Open-source local hook automatically switches Claude models to cut AI costs

A developer has open-sourced a local hook that automatically selects the most cost-effective Claude AI model based on the type of coding task, potentially reducing AI costs by 50-70% without quality loss.
How it works
The tool runs as a local hook in Cursor and Claude Code (both use the same hook system) before each prompt is sent. It sits next to Opus/plan and acts as an efficient front-end filter that prevents obviously bad model matches before they hit expensive models.
Key functionality
- Reads the prompt and current model selection
- Uses simple keyword rules to classify tasks (git operations, feature work, architecture/deep analysis)

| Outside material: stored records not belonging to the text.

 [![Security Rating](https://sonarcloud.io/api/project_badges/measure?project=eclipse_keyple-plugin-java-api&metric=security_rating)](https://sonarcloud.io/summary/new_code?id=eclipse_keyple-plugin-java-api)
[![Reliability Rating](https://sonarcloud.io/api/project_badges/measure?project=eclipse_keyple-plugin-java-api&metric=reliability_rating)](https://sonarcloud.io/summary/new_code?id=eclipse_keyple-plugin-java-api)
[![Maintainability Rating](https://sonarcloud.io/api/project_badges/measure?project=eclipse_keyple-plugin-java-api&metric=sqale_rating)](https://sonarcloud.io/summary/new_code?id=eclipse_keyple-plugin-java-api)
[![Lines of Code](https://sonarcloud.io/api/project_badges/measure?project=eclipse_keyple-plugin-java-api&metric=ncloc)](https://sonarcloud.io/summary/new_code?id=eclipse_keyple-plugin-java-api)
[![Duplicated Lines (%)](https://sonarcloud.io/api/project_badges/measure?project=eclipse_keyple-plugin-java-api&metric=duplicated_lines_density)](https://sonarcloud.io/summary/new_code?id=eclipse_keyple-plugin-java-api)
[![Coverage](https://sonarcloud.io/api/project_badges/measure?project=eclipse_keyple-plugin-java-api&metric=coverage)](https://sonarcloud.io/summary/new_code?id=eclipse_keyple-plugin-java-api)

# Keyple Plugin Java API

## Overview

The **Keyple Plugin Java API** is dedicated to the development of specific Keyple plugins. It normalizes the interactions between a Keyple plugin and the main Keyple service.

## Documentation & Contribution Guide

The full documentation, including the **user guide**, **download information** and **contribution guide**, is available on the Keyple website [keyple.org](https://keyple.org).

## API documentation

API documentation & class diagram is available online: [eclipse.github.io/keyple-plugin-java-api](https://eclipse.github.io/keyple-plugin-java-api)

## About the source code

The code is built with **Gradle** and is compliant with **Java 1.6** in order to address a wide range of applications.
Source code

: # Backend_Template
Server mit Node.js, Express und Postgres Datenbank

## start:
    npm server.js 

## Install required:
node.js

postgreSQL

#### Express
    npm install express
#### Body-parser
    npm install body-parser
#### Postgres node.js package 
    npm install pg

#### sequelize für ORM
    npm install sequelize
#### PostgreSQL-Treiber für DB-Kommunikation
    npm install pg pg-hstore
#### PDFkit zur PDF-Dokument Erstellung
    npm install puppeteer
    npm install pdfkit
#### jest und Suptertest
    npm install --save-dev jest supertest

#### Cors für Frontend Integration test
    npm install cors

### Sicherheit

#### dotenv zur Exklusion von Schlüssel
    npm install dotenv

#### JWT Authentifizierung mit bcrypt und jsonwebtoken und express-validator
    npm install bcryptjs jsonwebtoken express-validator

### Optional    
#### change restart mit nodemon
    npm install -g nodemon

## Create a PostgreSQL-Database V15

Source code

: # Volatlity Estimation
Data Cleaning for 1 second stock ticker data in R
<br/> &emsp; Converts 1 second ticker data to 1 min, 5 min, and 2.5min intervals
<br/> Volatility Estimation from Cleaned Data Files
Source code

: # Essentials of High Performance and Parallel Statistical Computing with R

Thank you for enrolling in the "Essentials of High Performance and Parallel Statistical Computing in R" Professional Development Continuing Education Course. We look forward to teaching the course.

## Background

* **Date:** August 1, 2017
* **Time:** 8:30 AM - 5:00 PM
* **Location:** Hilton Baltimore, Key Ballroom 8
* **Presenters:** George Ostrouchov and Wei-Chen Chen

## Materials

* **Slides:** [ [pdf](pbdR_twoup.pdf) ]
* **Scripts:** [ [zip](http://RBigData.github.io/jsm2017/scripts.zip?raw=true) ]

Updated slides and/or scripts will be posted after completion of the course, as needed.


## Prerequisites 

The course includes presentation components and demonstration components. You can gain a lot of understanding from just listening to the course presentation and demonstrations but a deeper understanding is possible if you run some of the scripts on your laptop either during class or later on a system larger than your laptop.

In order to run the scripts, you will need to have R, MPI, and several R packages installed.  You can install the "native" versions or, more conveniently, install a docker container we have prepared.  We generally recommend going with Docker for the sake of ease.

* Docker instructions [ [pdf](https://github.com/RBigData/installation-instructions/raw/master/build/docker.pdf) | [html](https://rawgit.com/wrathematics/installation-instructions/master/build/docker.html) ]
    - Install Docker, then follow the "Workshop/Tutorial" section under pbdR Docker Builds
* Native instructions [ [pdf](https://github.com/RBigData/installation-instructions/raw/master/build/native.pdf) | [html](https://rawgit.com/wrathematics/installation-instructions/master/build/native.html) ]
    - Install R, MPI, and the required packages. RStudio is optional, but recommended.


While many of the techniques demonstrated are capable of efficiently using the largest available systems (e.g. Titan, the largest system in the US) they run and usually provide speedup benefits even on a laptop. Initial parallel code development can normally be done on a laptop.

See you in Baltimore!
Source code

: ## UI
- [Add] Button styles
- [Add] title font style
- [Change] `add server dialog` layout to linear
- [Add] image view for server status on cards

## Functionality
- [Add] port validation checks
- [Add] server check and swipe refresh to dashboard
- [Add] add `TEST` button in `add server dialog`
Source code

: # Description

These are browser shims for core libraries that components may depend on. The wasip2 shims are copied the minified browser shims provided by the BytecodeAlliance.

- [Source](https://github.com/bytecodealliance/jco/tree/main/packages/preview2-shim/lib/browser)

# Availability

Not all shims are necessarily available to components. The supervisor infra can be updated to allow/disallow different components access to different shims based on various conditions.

- Blocks if you're overpaying (e.g., Opus for git commit) and suggests Haiku or Sonnet
- Blocks if you're underpowered (Sonnet/Haiku for architecture) and suggests Opus
- Lets everything else through unchanged
- ! prefix bypasses the filter completely if you disagree with its suggestion
Technical details
- 3 files: bash + python3 + JSON
- No proxy, no API calls, no external services
- Fail-open design: if it hangs, Claude Code proceeds normally
- Open-sourced at: https://github.com/coyvalyss1/model-matchmaker
Performance and testing
The developer analyzed several weeks of their own prompts and found:
- 60-70% were standard feature work Sonnet could handle
- 5-20% were debugging/troubleshooting
- A significant portion were pure git/rename/formatting tasks that Haiku handles identically at 90% less cost
Retroactive analysis showed the tool would have cut 50-70% of AI spend with no quality drop. After tuning, it correctly handled 12/12 real test prompts.
Problem it solves
The issue isn't knowledge—developers know they should switch models—but friction. When in flow state, developers don't want to think about dropdown menus. This tool automates the decision-making process.